Here’s my August column for the estimable @HollandSentinel which, for some reason, keeps publishing my stuff…
I’m not a historian, but I enjoy reading history.
Like a lot of people today, I’ve been thinking about vaccinations, and so I decided to read some history about them, to understand why we are where we are—with only a little more than 50 percent of the population in the U.S. fully vaccinated against the coronavirus, well behind other countries like Canada and the U.K.
Similarly, more than a year ago, I found that reading about the history of pandemics was helpful. John M. Barry’s The Great Influenza: The Story of the Deadliest Pandemic in History, a story about the 1918 influenza outbreak, provided some helpful insight into pandemics and how people have responded to them. (Hint: Some things never change.)
A few days ago, I learned that, when George Washington took command of the Continental Army in 1775, he discovered that the war was being waged on two fronts: one for independence from the British, and the other for survival against smallpox, a contagious, disfiguring, and often deadly disease. Curious, I decided to read further.

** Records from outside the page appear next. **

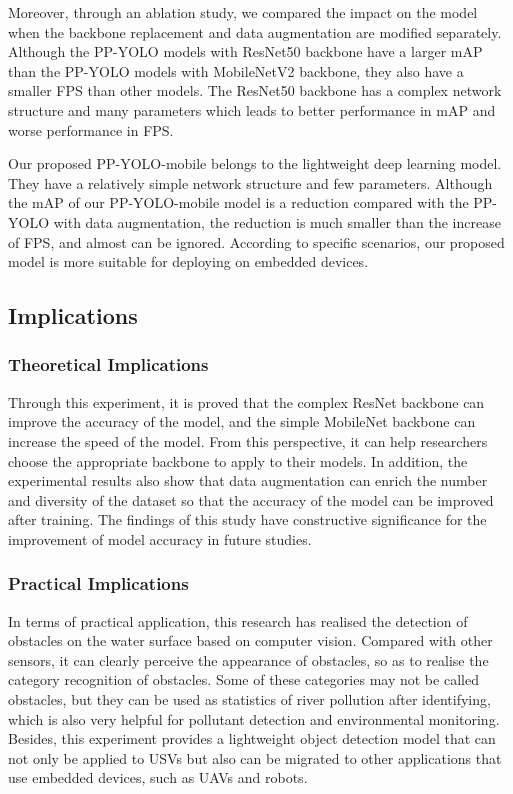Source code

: \documentclass[sensors,article,submit,moreauthors,pdftex]{Definitions/mdpi}
\begin{document}
\begin{paracol}{2}
Moreover, through an ablation study, we compared the impact on the model when the backbone replacement and data augmentation are modified separately.
Although the PP-YOLO models with ResNet50 backbone have a larger mAP than the PP-YOLO models with MobileNetV2 backbone, they also have a smaller FPS than other models. The ResNet50 backbone has a complex network structure and many parameters which leads to better performance in mAP and worse performance in FPS.


Our proposed PP-YOLO-mobile belongs to the lightweight deep learning model. They have a relatively simple network structure and few parameters. Although the mAP of our PP-YOLO-mobile model is a reduction compared with the PP-YOLO with data augmentation, the reduction is much smaller than the increase of FPS, and almost can be ignored. According to specific scenarios, our proposed model is more suitable for deploying on embedded devices.


\subsection{Implications}
\subsubsection{Theoretical Implications}
Through this experiment, it is proved that the complex ResNet backbone can improve the accuracy of the model, and the simple MobileNet backbone can increase the speed of the model. From this perspective, it can help researchers choose the appropriate backbone to apply to their models. In addition, the experimental results also show that data augmentation can enrich the number and diversity of the dataset so that the accuracy of the model can be improved after training. The findings of this study have constructive significance for the improvement of model accuracy in future studies.

\subsubsection{Practical Implications}
In terms of practical application, this research has realised the detection of obstacles on the water surface based on computer vision. Compared with other sensors, it can clearly perceive the appearance of obstacles, so as to realise the category recognition of obstacles.
Some of these categories may not be called obstacles, but they can be used as statistics of river pollution after identifying, which is also very helpful for pollutant detection and environmental monitoring. 
Besides, this experiment provides a lightweight object detection model that can not only be applied to USVs but also can be migrated to other applications that use embedded devices, such as UAVs and robots.



\end{paracol}
\end{document}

The earliest written description of a disease like smallpox appeared in China in the fourth century CE. But it wasn’t until the 1700s when serious attempts were made to inoculate people against the disease. An English physician, Edward Jenner, sometimes called “the father of immunology,” famously discovered that infecting people with the “cowpox” virus somehow conferred immunity to the smallpox virus. Not everyone rushed to receive these early—and sometimes deadly—inoculations.

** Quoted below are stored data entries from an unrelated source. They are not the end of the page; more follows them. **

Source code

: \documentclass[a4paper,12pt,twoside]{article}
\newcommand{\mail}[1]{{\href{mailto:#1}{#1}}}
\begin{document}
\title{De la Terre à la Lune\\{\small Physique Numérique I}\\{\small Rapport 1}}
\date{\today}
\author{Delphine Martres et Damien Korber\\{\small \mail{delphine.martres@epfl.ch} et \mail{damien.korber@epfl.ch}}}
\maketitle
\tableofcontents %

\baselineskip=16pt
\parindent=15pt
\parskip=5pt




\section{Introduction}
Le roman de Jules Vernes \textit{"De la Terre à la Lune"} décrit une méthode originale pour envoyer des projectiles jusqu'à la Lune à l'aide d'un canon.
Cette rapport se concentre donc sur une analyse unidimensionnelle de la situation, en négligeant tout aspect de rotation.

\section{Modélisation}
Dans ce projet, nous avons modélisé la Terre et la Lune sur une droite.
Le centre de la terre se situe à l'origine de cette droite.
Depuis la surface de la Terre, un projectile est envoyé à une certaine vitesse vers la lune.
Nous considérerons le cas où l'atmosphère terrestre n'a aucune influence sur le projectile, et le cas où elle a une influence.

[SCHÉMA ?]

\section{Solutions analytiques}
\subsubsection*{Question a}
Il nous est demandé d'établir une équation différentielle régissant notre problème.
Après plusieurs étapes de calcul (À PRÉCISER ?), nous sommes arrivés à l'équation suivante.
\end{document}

Washington’s decision to vaccinate his troops—well before Jenner’s work was widely known—was a bold one and something of a gamble. But the gamble paid off: The scourge of smallpox held off long enough for Washington to defeat the British. (Not all of Washington’s military decisions, it should be noted, paid off quite as handsomely as this one.)
Vaccine development has continued slowly, though with remarkable speed in recent years. As recently as 1967, two million people worldwide were still dying each year from smallpox, but by 1979 that disease was largely eradicated, almost entirely because of a determined and costly effort to vaccinate the world’s population.
More than 20 years before Washington’s decision at Valley Forge, a clergyman named Jonathan Edwards (if you’ve heard of the sermon “Sinners in the Hands of an Angry God,” then you’re thinking about the person I have mind) became president of the College of New Jersey, which later became Princeton University.
Edwards was one of the most important theologians of his era and, not incidentally, theologically conservative (consider that famous sermon title). But his interests ranged well beyond theology. He was deeply curious, for example, about the work of the English scientist Isaac Newton and embraced much of what was considered at the time to be “new science.” The breadth of his intellectual curiosity might put some pastors today to shame, though there doesn’t seem to be much shame today among pastors about the lack of intellectual curiosity.
When a wave of smallpox swept through Princeton, New Jersey, during the winter of 1757-58, Edwards famously sought out a vaccination and made his decision to be vaccinated public. The vaccination, administered by a reputable local doctor, seemed to go well, but then something went terribly wrong. Within 37 days of being vaccinated he was dead at the age of 54.
Edwards was never in the best of health, and other diseases may have contributed to his death. Edwards’ wife, who arrived in Princeton a month after Edwards’ death, contracted dysentery and died not long after. Edwards and his wife, Sarah Pierpont, are buried in Princeton Cemetery, a few blocks north of campus.
The story of Edwards’ unsuccessful vaccination has always been presented to me as an example of heroism and strong leadership. Edwards wanted to present himself as an example to his community by receiving the vaccination. Today, I suppose, some would regard Edwards a fool for receiving a vaccination that had not fared better in clinical trials. Like some of those who resist receiving the coronavirus vaccine today, he should have waited longer and demanded better data.
Or maybe not. I still believe that Edwards should be admired for his decision, just as those who have chosen to receive the coronavirus vaccination should be respected for their decisions. Great strides have obviously been made in immunology, but vaccinations were not then, and are not now, without risk. The risk from receiving the coronavirus vaccine, however, is vanishingly small. It has saved lives and could, if more of us received it, save even more.
Sometimes the decision to be vaccinated is a heroic one. It could even be considered a civic duty, a patriotic act, a willingness to sacrifice for the greater good.